Halime ERDOĞAN / GÜNDEME BAKIŞ - Bayraklı Belediye Başkanı Serdar Sandal, İzmir Depremzedeleri Dayanışma Derneği (İZDEDA) üyeleri, meclis üyeleri ve muhtarlarla bir araya gelerek, gündeme getirdiği "Rezerv alanda arsa satışı yapılıyor" iddialarına yöneliK açıklamalarda bulundu. Sandal, satışların belgelerini kamuoyuyla paylaştı.

“ÖYLE YAĞMA YOK, BU ALAN DEPREMZEDENİNDİR”

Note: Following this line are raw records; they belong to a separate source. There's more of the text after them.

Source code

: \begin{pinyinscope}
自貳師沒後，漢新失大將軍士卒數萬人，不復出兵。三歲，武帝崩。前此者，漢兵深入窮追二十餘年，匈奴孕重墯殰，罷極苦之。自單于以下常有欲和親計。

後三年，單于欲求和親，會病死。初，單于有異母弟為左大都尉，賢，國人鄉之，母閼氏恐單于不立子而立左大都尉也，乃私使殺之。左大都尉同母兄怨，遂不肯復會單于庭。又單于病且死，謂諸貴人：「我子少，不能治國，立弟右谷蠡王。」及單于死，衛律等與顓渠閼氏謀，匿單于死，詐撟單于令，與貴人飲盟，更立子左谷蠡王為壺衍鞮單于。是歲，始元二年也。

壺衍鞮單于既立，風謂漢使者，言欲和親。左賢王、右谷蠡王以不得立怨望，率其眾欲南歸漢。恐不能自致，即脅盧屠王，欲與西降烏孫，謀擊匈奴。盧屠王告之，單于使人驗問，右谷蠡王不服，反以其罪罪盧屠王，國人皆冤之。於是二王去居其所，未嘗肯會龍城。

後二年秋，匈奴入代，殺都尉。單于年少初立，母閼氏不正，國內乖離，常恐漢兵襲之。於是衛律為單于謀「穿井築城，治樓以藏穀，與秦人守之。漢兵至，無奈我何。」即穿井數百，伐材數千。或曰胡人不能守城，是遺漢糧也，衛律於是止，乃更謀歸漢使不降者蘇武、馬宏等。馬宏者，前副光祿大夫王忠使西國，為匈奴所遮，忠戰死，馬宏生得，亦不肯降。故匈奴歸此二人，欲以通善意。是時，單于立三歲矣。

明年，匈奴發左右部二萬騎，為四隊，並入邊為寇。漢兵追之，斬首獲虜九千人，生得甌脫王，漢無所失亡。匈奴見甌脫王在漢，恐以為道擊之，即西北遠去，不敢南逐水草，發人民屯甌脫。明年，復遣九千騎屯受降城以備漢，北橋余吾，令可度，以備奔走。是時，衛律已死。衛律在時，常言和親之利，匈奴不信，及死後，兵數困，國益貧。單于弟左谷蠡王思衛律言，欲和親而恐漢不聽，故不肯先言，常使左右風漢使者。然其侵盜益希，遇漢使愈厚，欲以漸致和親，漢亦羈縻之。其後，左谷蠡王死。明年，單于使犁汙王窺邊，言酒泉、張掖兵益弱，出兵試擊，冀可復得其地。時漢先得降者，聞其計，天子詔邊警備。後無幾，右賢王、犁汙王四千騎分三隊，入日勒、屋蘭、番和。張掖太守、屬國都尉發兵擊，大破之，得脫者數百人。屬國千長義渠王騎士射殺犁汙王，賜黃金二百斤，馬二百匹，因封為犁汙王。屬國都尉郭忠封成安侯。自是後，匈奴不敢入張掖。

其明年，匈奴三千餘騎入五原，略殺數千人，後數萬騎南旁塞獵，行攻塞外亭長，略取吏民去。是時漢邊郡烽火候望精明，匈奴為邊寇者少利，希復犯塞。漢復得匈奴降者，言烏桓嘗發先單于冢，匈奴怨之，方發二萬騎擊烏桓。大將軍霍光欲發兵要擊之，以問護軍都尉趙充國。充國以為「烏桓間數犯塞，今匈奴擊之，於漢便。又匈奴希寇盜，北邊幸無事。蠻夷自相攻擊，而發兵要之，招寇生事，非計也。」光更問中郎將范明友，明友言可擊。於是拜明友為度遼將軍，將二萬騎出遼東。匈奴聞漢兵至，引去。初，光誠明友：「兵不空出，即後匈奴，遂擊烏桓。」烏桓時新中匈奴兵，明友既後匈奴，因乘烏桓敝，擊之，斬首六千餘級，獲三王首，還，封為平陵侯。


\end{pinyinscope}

Başkan Sandal, rezerv alanlarının oldukça yüksek bir maliyete satıldığını belirtti. Sandal, “Bir süre önce rezerv alanından TOKİ arsa satıyor dedik ve tüm arkadaşlar buna el birliği ile hayır dedi. Sonra biz ilgili evrakları gösterdik 18 milyondan 43 milyona çıkan bir bedel ile yeni kurulan bir şirkete satılıyor. Oradaki 2 bin metrekarelik bir alan 6-7 daire parası demek ve hepimiz Bayraklı’daki rayiç bedellerini biliyoruz. Bize de bir yazı gönderilmiştir ve 'satış gerçekleşmiştir,  iş ve işlemeler  mevzuata uygun yürütüldü' diyor.Nasıl ki sizin işleriniz mevzuata uygunsa Bayraklı Belediyesi’de iş ve işleyişleri mevzuata uygun yapacaktır, öyle yağma yok. O alan depremzedeye ait.  Bayraklı’ya yapılan yatırım 30 milyon enkaz dahil. 205 milyonluk bir satış daha var ayın 5’te. Bize gelen yatırım 30 milyon ama satış 200 milyon üzerinde” diye konuştu. 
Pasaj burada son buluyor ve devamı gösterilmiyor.